To get a decent place in this city, one we'd want to live in for the duration, we'd need at least $65,000 to put *down*.
(Which, really, if we actually do have at least $40k in equity right now, isn't outside of possible, assuming I'm able to find work post-baby.)
I could almost certainly spend $80,000 on a parking place.
CRAP CRAP CRAP.
Anyone have any really good suggestions for taxes? Cause I just did mine and seem to owe $2400. I went over it a couple times and it still adds up like that. FUCK.
I think if you're
that
much at risk, get thee to H&R Block or best equivalent.
tax accoutant - or do as ita said.
Nonian- hugs to your friend and her DH - that is just a crazy difficult thing for both of them - and thier daughter.

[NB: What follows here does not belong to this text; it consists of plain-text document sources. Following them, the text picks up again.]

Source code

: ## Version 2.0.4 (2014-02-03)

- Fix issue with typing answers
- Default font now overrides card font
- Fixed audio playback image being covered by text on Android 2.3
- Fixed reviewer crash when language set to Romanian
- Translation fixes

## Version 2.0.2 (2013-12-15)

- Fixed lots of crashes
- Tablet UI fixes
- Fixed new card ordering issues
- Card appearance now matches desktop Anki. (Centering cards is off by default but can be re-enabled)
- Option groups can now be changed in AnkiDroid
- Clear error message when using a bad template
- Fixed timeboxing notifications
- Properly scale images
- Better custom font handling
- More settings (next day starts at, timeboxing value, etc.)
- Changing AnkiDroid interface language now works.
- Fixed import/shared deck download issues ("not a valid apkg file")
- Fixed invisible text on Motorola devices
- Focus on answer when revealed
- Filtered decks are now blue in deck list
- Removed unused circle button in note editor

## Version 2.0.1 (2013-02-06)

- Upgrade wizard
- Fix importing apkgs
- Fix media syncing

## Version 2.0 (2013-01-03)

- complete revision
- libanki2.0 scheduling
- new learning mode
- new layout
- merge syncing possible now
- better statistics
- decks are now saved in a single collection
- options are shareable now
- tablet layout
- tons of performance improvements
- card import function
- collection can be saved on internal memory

When we had our birthing classes, the nurse described her three labors (all natural). The back labor sounded really painful.

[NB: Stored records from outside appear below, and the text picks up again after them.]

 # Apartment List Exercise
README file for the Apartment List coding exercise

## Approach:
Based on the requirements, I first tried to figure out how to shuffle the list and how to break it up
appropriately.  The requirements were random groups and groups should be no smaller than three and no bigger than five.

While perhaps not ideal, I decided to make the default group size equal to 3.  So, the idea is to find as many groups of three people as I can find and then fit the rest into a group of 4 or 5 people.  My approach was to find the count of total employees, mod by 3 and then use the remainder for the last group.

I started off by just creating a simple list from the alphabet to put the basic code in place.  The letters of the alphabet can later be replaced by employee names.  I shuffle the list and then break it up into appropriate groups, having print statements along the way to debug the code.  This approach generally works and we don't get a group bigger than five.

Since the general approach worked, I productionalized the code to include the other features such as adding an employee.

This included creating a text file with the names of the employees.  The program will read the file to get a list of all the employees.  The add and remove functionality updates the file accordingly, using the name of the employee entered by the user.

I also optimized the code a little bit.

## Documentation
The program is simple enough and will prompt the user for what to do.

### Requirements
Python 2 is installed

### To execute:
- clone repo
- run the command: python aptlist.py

It's a bitch. One of the pesky things about it too (in my experience, at least) is that the nurses monitoring your progress don't seem to think you're as far along in labor as you actually are. I stunned my nurses in all three deliveries.
Plei, for what it's worth, nobody ever mentioned my placenta being up front (and I would think they would, yes?), and I had back labor, exclusively.

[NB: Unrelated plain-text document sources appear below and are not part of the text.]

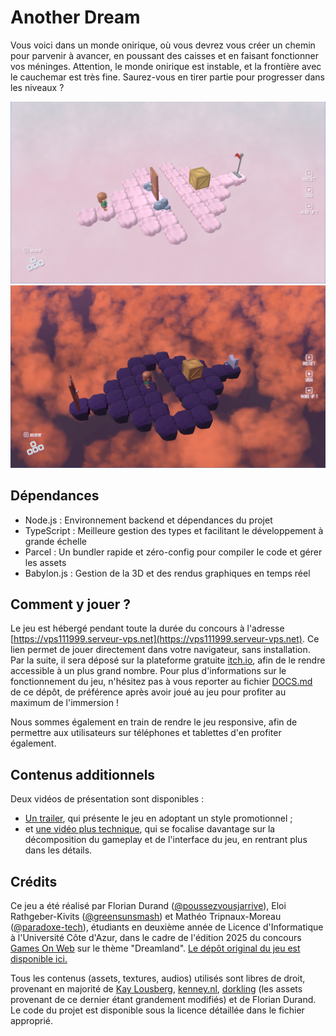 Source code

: # Another Dream

Vous voici dans un monde onirique, où vous devrez vous créer un chemin pour parvenir à avancer, en poussant des caisses et en faisant fonctionner vos méninges. Attention, le monde onirique est instable, et la frontière avec le cauchemar est très fine. Saurez-vous en tirer partie pour progresser dans les niveaux ?

![Monde rêve](readme_pics/AD_dream2.PNG "Parfois il faut peu pour passer du rêve...") ![Monde cauchemar](readme_pics/AD_nightmare2.PNG "...au cauchemar")

## Dépendances

* Node.js : Environnement backend et dépendances du projet
* TypeScript : Meilleure gestion des types et facilitant le développement à grande échelle
* Parcel : Un bundler rapide et zéro-config pour compiler le code et gérer les assets
* Babylon.js : Gestion de la 3D et des rendus graphiques en temps réel

## Comment y jouer ?

Le jeu est hébergé pendant toute la durée du concours à l'adresse [https://vps111999.serveur-vps.net](https://vps111999.serveur-vps.net). Ce lien permet de jouer directement dans votre navigateur, sans installation. Par la suite, il sera déposé sur la plateforme gratuite [itch.io](https://itch.io), afin de le rendre accessible à un plus grand nombre. Pour plus d'informations sur le fonctionnement du jeu, n'hésitez pas à vous reporter au fichier [DOCS.md](https://github.com/paradoxe-tech/another-dream/blob/main/DOCS.md) de ce dépôt, de préférence après avoir joué au jeu pour profiter au maximum de l'immersion !

Nous sommes également en train de rendre le jeu responsive, afin de permettre aux utilisateurs sur téléphones et tablettes d'en profiter également.

## Contenus additionnels

Deux vidéos de présentation sont disponibles :
- [Un trailer](
https://vps111999.serveur-vps.net/trailer1), qui présente le jeu en adoptant un style promotionnel ;
- et [une vidéo plus technique](https://vps111999.serveur-vps.net/trailer2), qui se focalise davantage sur la décomposition du gameplay et de l'interface du jeu, en rentrant plus dans les détails.

## Crédits 

Ce jeu a été réalisé par Florian Durand ([@poussezvousjarrive](https://github.com/poussezvousjarrive)), Eloi Rathgeber-Kivits ([@greensunsmash](https://github.com/greensunsmash)) et Mathéo Tripnaux-Moreau ([@paradoxe-tech](https://github.com/paradoxe-tech)), étudiants en deuxième année de Licence d'Informatique à l'Université Côte d'Azur, dans le cadre de l'édition 2025 du concours [Games On Web](https://github.com/gamesonweb) sur le thème "Dreamland". [Le dépôt original du jeu est disponible ici.](https://github.com/paradoxe-tech/another-dream)

Tous les contenus (assets, textures, audios) utilisés sont libres de droit, provenant en majorité de [Kay Lousberg](kaylousberg.com), [kenney.nl](kenney.nl), [dorkling](https://dorkling.itch.io/) (les assets provenant de ce dernier étant grandement modifiés) et de Florian Durand. Le code du projet est disponible sous la licence détaillée dans le fichier approprié.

I've never heard of that before; I do know back labor is more common if the baby's face is anterior.
One of the reasons they were surprised Annabel was sunny side up was that I never had back labor.
Fwiw, my kids were all face down, despite all my back labor.
I never bothered to look to see if O came out right side-up. I was getting a bigger kick watching my twin sister's eyes turn into dinner plates. And worrying if Christopher was ever going to breath again.
Blessed epidural.
Well, I couldn't have looked if I'd wanted to. I only know because they said, "Oh, THAT'S why she was stuck."
Christ on a stick.
Dear Sunil Patel,
My grandson, in engineering at U of M, emailed me a copy of your article on the connection between TB and RA. I asked him to find your email address so that I could congratulate you on your mighty fine article. As a retired physicist, I appreciate such a clear, well organized scientific article. As the former editor-in-chief of my high school newspaper, I love to read such good writing. You probably realize, as I do, that good journalism is seldom found, even in some of the largest metropolitan papers. I will not apply any adjectives to your article because all of the positive ones that I can think of are appropriate.
You may turn any of the above into a letter to the editor if you wish.
And then there are a few tidbits of info related to the article. I...good crap. God. I need to get this thesis shit going so I can write more articles. Aaah. I am gobsmacked.
As a retired physicist, I appreciate such a clear, well organized scientific article. As the former editor-in-chief of my high school newspaper, I love to read such good writing. You probably realize, as I do, that good journalism is seldom found, even in some of the largest metropolitan papers. I will not apply any adjectives to your article because all of the positive ones that I can think of are appropriate.
See?! Okay, now I feel completely validated being one of the people pushing you into a career of science writing.